*INSTRUCTIONS TO FOLLOW:*
All lines from the opening of the data to the line containing "of hyperdimensional computing" must be returned unchanged, and only those lines.

*DATA SUPPLIED:*

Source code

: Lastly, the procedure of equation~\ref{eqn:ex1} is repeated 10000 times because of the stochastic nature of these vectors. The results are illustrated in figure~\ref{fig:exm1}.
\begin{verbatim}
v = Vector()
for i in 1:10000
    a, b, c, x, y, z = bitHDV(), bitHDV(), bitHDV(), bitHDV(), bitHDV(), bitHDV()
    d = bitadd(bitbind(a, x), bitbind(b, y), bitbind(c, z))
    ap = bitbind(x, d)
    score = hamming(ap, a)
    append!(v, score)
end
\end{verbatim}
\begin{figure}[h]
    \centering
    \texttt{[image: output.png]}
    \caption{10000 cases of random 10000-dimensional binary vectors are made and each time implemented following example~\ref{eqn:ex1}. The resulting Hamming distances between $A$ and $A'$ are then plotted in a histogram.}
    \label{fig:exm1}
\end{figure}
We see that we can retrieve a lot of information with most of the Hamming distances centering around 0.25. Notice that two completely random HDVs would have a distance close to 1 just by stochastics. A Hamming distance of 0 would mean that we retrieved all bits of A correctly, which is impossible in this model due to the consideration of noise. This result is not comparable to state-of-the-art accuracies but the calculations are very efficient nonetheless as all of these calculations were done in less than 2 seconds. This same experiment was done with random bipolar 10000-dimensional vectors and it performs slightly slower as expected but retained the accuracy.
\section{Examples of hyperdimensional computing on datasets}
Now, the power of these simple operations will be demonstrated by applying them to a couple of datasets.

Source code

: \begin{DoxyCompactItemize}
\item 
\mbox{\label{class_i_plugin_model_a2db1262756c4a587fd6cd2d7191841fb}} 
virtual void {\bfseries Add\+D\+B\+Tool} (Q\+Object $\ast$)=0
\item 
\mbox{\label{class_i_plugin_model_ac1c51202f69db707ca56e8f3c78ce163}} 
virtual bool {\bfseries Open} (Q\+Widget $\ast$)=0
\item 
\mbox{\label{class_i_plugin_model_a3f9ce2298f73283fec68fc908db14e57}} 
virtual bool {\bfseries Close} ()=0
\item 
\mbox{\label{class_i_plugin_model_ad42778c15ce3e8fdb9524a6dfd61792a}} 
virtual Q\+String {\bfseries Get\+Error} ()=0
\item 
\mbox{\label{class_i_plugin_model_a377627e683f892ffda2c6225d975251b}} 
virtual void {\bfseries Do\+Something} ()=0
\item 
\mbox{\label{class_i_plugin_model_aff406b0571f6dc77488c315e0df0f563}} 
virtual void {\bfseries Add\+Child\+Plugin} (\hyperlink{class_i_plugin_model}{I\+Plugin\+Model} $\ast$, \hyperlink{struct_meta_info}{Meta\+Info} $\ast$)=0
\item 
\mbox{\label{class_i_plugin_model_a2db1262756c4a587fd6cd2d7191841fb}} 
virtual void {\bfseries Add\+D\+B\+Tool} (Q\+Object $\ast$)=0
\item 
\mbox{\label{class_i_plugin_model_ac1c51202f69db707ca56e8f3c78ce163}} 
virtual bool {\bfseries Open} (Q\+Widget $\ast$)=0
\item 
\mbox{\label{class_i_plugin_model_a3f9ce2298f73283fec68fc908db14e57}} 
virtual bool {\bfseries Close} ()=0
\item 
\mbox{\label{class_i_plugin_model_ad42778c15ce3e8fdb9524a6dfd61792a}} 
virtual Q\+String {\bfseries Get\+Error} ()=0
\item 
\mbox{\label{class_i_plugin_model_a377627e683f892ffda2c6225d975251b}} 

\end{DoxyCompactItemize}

*PROBLEM SOLUTION:*
Source code

: Lastly, the procedure of equation~\ref{eqn:ex1} is repeated 10000 times because of the stochastic nature of these vectors. The results are illustrated in figure~\ref{fig:exm1}.
\begin{verbatim}
v = Vector()
for i in 1:10000
    a, b, c, x, y, z = bitHDV(), bitHDV(), bitHDV(), bitHDV(), bitHDV(), bitHDV()
    d = bitadd(bitbind(a, x), bitbind(b, y), bitbind(c, z))
    ap = bitbind(x, d)
    score = hamming(ap, a)
    append!(v, score)
end
\end{verbatim}
\begin{figure}[h]
    \centering
    \texttt{[image: output.png]}
    \caption{10000 cases of random 10000-dimensional binary vectors are made and each time implemented following example~\ref{eqn:ex1}. The resulting Hamming distances between $A$ and $A'$ are then plotted in a histogram.}
    \label{fig:exm1}
\end{figure}
We see that we can retrieve a lot of information with most of the Hamming distances centering around 0.25. Notice that two completely random HDVs would have a distance close to 1 just by stochastics. A Hamming distance of 0 would mean that we retrieved all bits of A correctly, which is impossible in this model due to the consideration of noise. This result is not comparable to state-of-the-art accuracies but the calculations are very efficient nonetheless as all of these calculations were done in less than 2 seconds. This same experiment was done with random bipolar 10000-dimensional vectors and it performs slightly slower as expected but retained the accuracy.
\section{Examples of hyperdimensional computing on datasets}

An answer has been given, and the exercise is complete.